A Saturday sun wastes hours on
on car hoods and roofs.Thistles
finger up the wire fence,
Ginsberg's sunflower long harvested
for a milk case vase. Dogs
and cardboard circle the alley, house
numbers a cramped checklist
of sideways bicycles and smokers
drifting from the tilted mailbox
to the porch divan.

Repainted recycling sign, open
and old as Jesus when He went,
gives preference to metal;
artists welcome.  Hub caps and hip cats
still cranking lawn sculptures
to connect the wealthier
to hand me down living, the free box not
being without cost.

When the tumble comes,
and all is inverted,
the wall of old Maytags
and Wurlitzers in the barn
will speak of the trouble we took
to separate colors and dance
to age appropriate genres,
everything in common
held at arm's length, lest, like crickets, we
rub elbows the wrong way
at temperature's change.

Tuesday, September 2, 2014

The Sept.
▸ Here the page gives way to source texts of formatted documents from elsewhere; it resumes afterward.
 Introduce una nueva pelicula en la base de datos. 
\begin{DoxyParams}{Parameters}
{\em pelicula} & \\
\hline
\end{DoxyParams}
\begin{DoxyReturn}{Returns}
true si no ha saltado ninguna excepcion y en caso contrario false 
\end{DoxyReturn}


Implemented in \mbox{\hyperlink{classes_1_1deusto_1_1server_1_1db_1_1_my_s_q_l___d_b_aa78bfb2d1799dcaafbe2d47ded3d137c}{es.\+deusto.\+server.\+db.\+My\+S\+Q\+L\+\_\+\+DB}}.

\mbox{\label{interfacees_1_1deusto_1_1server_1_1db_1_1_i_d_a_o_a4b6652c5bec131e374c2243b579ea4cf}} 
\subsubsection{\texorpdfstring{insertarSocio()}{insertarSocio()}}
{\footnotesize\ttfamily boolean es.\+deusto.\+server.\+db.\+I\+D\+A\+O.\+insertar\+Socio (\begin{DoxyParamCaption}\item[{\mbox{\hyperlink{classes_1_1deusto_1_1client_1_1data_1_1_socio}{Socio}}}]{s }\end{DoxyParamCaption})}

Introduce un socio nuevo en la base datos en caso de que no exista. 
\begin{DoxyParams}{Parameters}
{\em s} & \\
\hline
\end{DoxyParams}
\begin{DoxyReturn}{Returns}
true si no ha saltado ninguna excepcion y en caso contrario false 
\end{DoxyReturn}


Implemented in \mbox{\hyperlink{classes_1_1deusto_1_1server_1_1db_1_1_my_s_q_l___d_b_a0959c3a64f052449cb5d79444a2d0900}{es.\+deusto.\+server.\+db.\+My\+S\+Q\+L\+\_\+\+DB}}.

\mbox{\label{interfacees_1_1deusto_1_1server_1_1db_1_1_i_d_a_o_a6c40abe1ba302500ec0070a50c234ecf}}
Set


September;
slow house flies getting dumber,
window box peas just a brown
string strung along an open door with no screen.

Beyond the fence
a foghorn taunts the end
of summer, last squeals before school
trill the beach.

Our bluff curls the blue bay, harbor town houses
honeycomb the cliff, the slightly northern sunset
a gem for their windows, the reflection,
an odd gold for the just passing by.

Tourists and townies,
gulls and cormorants,
at night buoys, boats, and God
the only ones catching the breaking
waves.

What you find in the sand
comes home in pant cuffs,
what you leave on the beach,
makes for loon tunes.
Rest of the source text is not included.